TASK TO CARRY OUT>
For each line in the records that contains "label", make a copy.

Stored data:

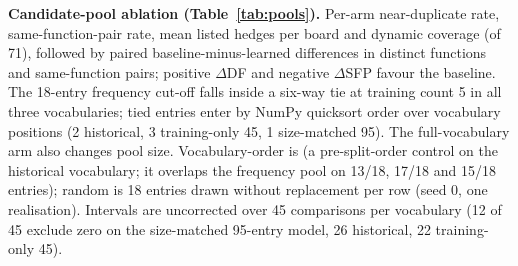 \textbf{Candidate-pool ablation (Table~\ref{tab:pools}).} Per-arm near-duplicate rate, same-function-pair rate, mean listed hedges per board and dynamic coverage (of 71), followed by paired baseline-minus-learned differences in distinct functions and same-function pairs; positive $\Delta$DF and negative $\Delta$SFP favour the baseline. The 18-entry frequency cut-off falls inside a six-way tie at training count 5 in all three vocabularies; tied entries enter by NumPy quicksort order over vocabulary positions (2 historical, 3 training-only 45, 1 size-matched 95). The full-vocabulary arm also changes pool size. Vocabulary-order is  (a pre-split-order control on the historical vocabulary; it overlaps the frequency pool on 13/18, 17/18 and 15/18 entries); random is 18 entries drawn without replacement per row (seed 0, one realisation). Intervals are uncorrected over 45 comparisons per vocabulary (12 of 45 exclude zero on the size-matched 95-entry model, 26 historical, 22 training-only 45). %
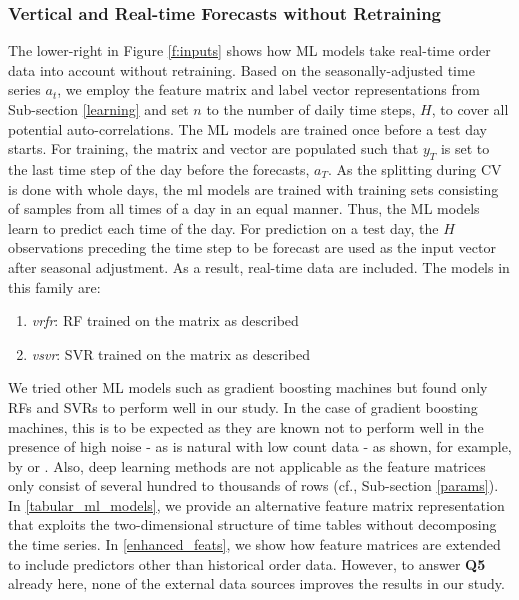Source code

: \subsubsection{Vertical and Real-time Forecasts without Retraining}
\label{ml_models}

The lower-right in Figure \ref{f:inputs} shows how ML models take
    real-time order data into account without retraining.
Based on the seasonally-adjusted time series $a_t$, we employ the feature
    matrix and label vector representations from Sub-section \ref{learning}
    and set $n$ to the number of daily time steps, $H$, to cover all potential
    auto-correlations.
The ML models are trained once before a test day starts.
For training, the matrix and vector are populated such that $y_T$ is set to
    the last time step of the day before the forecasts, $a_T$.
As the splitting during CV is done with whole days, the \gls{ml} models are
    trained with training sets consisting of samples from all times of a day
    in an equal manner.
Thus, the ML models learn to predict each time of the day.
For prediction on a test day, the $H$ observations preceding the time
    step to be forecast are used as the input vector after seasonal
    adjustment.
As a result, real-time data are included.
The models in this family are:
\begin{enumerate}
\item \textit{\gls{vrfr}}: RF trained on the matrix as described
\item \textit{\gls{vsvr}}: SVR trained on the matrix as described
\end{enumerate}
We tried other ML models such as gradient boosting machines but found
    only RFs and SVRs to perform well in our study.
In the case of gradient boosting machines, this is to be expected as they are
    known not to perform well in the presence of high noise - as is natural
    with low count data - as shown, for example, by \cite{ma2018} or
    \cite{mason2000}.
Also, deep learning methods are not applicable as the feature matrices only
    consist of several hundred to thousands of rows (cf., Sub-section
    \ref{params}).
In \ref{tabular_ml_models}, we provide an alternative feature matrix
    representation that exploits the two-dimensional structure of time tables
    without decomposing the time series.
In \ref{enhanced_feats}, we show how feature matrices are extended
    to include predictors other than historical order data.
However, to answer \textbf{Q5} already here, none of the external data sources
    improves the results in our study.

TASK OUTPUT>
\label{ml_models}
    matrix and label vector representations from Sub-section \ref{learning}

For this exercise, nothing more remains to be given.